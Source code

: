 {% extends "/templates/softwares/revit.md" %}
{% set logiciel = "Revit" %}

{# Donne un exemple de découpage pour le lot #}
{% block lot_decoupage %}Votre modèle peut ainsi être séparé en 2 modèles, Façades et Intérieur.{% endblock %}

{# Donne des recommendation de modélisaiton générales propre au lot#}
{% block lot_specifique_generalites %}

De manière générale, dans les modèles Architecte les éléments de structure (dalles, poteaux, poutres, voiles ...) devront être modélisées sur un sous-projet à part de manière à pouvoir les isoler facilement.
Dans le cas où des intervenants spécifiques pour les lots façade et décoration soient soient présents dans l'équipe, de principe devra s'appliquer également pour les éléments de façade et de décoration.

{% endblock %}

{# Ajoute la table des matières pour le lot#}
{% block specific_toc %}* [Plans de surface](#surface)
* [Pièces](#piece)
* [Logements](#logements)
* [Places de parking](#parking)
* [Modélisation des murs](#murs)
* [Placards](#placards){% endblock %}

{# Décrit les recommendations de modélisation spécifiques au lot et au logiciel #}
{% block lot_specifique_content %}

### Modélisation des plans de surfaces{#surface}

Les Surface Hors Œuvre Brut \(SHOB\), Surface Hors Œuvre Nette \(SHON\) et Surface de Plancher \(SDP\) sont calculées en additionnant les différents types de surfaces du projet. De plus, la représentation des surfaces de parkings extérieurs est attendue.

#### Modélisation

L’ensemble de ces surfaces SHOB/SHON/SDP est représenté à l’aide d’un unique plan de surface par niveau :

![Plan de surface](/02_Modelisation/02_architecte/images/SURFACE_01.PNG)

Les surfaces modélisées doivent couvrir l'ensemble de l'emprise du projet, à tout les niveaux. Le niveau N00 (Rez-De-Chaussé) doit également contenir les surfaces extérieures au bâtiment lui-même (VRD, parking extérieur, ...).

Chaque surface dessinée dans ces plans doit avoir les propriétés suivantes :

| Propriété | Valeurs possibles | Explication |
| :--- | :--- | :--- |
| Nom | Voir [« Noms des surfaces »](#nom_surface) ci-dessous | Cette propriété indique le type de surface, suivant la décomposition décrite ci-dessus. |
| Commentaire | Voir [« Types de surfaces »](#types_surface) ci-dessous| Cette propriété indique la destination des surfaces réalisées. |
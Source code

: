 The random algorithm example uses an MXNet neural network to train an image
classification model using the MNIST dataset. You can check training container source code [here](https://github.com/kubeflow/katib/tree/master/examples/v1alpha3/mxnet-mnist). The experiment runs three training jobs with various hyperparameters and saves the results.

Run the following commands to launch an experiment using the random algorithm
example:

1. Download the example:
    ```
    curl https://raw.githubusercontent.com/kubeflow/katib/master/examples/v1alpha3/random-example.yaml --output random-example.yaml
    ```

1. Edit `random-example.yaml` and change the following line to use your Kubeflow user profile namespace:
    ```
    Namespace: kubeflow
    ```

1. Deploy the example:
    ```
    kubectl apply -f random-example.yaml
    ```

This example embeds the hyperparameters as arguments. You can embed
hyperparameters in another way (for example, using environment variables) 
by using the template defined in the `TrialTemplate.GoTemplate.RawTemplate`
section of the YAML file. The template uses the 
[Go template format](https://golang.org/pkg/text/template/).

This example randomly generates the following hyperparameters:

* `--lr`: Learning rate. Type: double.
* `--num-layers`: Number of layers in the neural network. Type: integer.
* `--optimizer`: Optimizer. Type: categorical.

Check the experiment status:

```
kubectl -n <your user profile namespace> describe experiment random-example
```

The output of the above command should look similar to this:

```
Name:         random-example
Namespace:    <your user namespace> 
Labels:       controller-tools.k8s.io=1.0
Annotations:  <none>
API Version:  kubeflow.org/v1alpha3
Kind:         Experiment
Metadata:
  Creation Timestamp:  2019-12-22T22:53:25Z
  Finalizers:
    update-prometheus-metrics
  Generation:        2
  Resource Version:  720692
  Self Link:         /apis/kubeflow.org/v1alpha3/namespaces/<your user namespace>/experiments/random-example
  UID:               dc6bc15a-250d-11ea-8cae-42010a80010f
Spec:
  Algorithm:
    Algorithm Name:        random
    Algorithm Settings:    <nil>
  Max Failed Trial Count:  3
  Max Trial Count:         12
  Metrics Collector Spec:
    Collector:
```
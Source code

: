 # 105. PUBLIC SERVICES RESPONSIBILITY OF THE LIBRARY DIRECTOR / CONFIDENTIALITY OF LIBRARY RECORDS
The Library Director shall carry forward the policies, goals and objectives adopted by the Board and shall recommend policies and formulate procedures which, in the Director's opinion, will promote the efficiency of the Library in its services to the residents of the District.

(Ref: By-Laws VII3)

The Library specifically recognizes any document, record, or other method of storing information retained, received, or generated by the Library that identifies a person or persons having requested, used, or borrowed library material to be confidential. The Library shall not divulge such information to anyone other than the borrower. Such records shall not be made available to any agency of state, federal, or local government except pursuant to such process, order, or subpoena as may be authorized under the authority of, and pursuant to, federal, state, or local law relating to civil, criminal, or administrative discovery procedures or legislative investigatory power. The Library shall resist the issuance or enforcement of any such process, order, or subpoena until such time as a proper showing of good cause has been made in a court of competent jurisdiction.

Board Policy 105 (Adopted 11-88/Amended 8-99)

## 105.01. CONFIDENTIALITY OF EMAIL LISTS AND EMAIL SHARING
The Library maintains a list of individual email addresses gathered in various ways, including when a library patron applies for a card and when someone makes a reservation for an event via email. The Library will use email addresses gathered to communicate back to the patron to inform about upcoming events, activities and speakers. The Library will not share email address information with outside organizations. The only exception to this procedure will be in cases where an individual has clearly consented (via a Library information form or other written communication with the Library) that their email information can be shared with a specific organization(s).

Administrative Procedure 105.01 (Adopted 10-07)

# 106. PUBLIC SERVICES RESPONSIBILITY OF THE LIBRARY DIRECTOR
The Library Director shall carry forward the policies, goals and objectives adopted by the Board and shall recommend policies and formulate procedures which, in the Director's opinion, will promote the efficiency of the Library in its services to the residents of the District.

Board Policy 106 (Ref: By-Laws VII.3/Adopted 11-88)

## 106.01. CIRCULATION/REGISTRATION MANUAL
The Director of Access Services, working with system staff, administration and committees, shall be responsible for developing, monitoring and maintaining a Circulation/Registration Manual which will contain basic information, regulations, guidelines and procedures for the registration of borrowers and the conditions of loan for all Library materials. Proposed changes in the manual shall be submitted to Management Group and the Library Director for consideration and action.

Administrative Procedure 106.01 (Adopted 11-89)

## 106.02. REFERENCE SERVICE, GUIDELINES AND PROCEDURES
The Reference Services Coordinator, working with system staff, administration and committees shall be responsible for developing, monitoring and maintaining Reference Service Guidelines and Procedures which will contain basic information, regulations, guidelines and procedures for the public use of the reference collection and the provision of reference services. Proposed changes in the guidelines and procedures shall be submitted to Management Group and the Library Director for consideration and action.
----
**Exercise goal**
An exact copy of every line above is what this asks for.

**Completed exercise**
Source code

: {% extends "/templates/softwares/revit.md" %}
{% set logiciel = "Revit" %}

{# Donne un exemple de découpage pour le lot #}
{% block lot_decoupage %}Votre modèle peut ainsi être séparé en 2 modèles, Façades et Intérieur.{% endblock %}

{# Donne des recommendation de modélisaiton générales propre au lot#}
{% block lot_specifique_generalites %}

De manière générale, dans les modèles Architecte les éléments de structure (dalles, poteaux, poutres, voiles ...) devront être modélisées sur un sous-projet à part de manière à pouvoir les isoler facilement.
Dans le cas où des intervenants spécifiques pour les lots façade et décoration soient soient présents dans l'équipe, de principe devra s'appliquer également pour les éléments de façade et de décoration.

{% endblock %}

{# Ajoute la table des matières pour le lot#}
{% block specific_toc %}* [Plans de surface](#surface)
* [Pièces](#piece)
* [Logements](#logements)
* [Places de parking](#parking)
* [Modélisation des murs](#murs)
* [Placards](#placards){% endblock %}

{# Décrit les recommendations de modélisation spécifiques au lot et au logiciel #}
{% block lot_specifique_content %}

### Modélisation des plans de surfaces{#surface}

Les Surface Hors Œuvre Brut \(SHOB\), Surface Hors Œuvre Nette \(SHON\) et Surface de Plancher \(SDP\) sont calculées en additionnant les différents types de surfaces du projet. De plus, la représentation des surfaces de parkings extérieurs est attendue.

#### Modélisation

L’ensemble de ces surfaces SHOB/SHON/SDP est représenté à l’aide d’un unique plan de surface par niveau :

![Plan de surface](/02_Modelisation/02_architecte/images/SURFACE_01.PNG)

Les surfaces modélisées doivent couvrir l'ensemble de l'emprise du projet, à tout les niveaux. Le niveau N00 (Rez-De-Chaussé) doit également contenir les surfaces extérieures au bâtiment lui-même (VRD, parking extérieur, ...).

Chaque surface dessinée dans ces plans doit avoir les propriétés suivantes :

| Propriété | Valeurs possibles | Explication |
| :--- | :--- | :--- |
| Nom | Voir [« Noms des surfaces »](#nom_surface) ci-dessous | Cette propriété indique le type de surface, suivant la décomposition décrite ci-dessus. |
| Commentaire | Voir [« Types de surfaces »](#types_surface) ci-dessous| Cette propriété indique la destination des surfaces réalisées. |
Source code

: The random algorithm example uses an MXNet neural network to train an image
classification model using the MNIST dataset. You can check training container source code [here](https://github.com/kubeflow/katib/tree/master/examples/v1alpha3/mxnet-mnist). The experiment runs three training jobs with various hyperparameters and saves the results.

Run the following commands to launch an experiment using the random algorithm
example:

1. Download the example:
    ```
    curl https://raw.githubusercontent.com/kubeflow/katib/master/examples/v1alpha3/random-example.yaml --output random-example.yaml
    ```

1. Edit `random-example.yaml` and change the following line to use your Kubeflow user profile namespace:
    ```
    Namespace: kubeflow
    ```

1. Deploy the example:
    ```
    kubectl apply -f random-example.yaml
    ```

This example embeds the hyperparameters as arguments. You can embed
hyperparameters in another way (for example, using environment variables) 
by using the template defined in the `TrialTemplate.GoTemplate.RawTemplate`
section of the YAML file. The template uses the 
[Go template format](https://golang.org/pkg/text/template/).

This example randomly generates the following hyperparameters:

* `--lr`: Learning rate. Type: double.
* `--num-layers`: Number of layers in the neural network. Type: integer.
* `--optimizer`: Optimizer. Type: categorical.

Check the experiment status:

```
kubectl -n <your user profile namespace> describe experiment random-example
```

The output of the above command should look similar to this:

```
Name:         random-example
Namespace:    <your user namespace> 
Labels:       controller-tools.k8s.io=1.0
Annotations:  <none>
API Version:  kubeflow.org/v1alpha3
Kind:         Experiment
Metadata:
  Creation Timestamp:  2019-12-22T22:53:25Z
  Finalizers:
    update-prometheus-metrics
  Generation:        2
  Resource Version:  720692
  Self Link:         /apis/kubeflow.org/v1alpha3/namespaces/<your user namespace>/experiments/random-example
  UID:               dc6bc15a-250d-11ea-8cae-42010a80010f
Spec:
  Algorithm:
    Algorithm Name:        random
    Algorithm Settings:    <nil>
  Max Failed Trial Count:  3
  Max Trial Count:         12
  Metrics Collector Spec:
    Collector:
```
Source code

: # 105. PUBLIC SERVICES RESPONSIBILITY OF THE LIBRARY DIRECTOR / CONFIDENTIALITY OF LIBRARY RECORDS
The Library Director shall carry forward the policies, goals and objectives adopted by the Board and shall recommend policies and formulate procedures which, in the Director's opinion, will promote the efficiency of the Library in its services to the residents of the District.

(Ref: By-Laws VII3)

The Library specifically recognizes any document, record, or other method of storing information retained, received, or generated by the Library that identifies a person or persons having requested, used, or borrowed library material to be confidential. The Library shall not divulge such information to anyone other than the borrower. Such records shall not be made available to any agency of state, federal, or local government except pursuant to such process, order, or subpoena as may be authorized under the authority of, and pursuant to, federal, state, or local law relating to civil, criminal, or administrative discovery procedures or legislative investigatory power. The Library shall resist the issuance or enforcement of any such process, order, or subpoena until such time as a proper showing of good cause has been made in a court of competent jurisdiction.

Board Policy 105 (Adopted 11-88/Amended 8-99)

## 105.01. CONFIDENTIALITY OF EMAIL LISTS AND EMAIL SHARING
The Library maintains a list of individual email addresses gathered in various ways, including when a library patron applies for a card and when someone makes a reservation for an event via email. The Library will use email addresses gathered to communicate back to the patron to inform about upcoming events, activities and speakers. The Library will not share email address information with outside organizations. The only exception to this procedure will be in cases where an individual has clearly consented (via a Library information form or other written communication with the Library) that their email information can be shared with a specific organization(s).

Administrative Procedure 105.01 (Adopted 10-07)

# 106. PUBLIC SERVICES RESPONSIBILITY OF THE LIBRARY DIRECTOR
The Library Director shall carry forward the policies, goals and objectives adopted by the Board and shall recommend policies and formulate procedures which, in the Director's opinion, will promote the efficiency of the Library in its services to the residents of the District.

Board Policy 106 (Ref: By-Laws VII.3/Adopted 11-88)

## 106.01. CIRCULATION/REGISTRATION MANUAL
The Director of Access Services, working with system staff, administration and committees, shall be responsible for developing, monitoring and maintaining a Circulation/Registration Manual which will contain basic information, regulations, guidelines and procedures for the registration of borrowers and the conditions of loan for all Library materials. Proposed changes in the manual shall be submitted to Management Group and the Library Director for consideration and action.

Administrative Procedure 106.01 (Adopted 11-89)

## 106.02. REFERENCE SERVICE, GUIDELINES AND PROCEDURES
The Reference Services Coordinator, working with system staff, administration and committees shall be responsible for developing, monitoring and maintaining Reference Service Guidelines and Procedures which will contain basic information, regulations, guidelines and procedures for the public use of the reference collection and the provision of reference services. Proposed changes in the guidelines and procedures shall be submitted to Management Group and the Library Director for consideration and action.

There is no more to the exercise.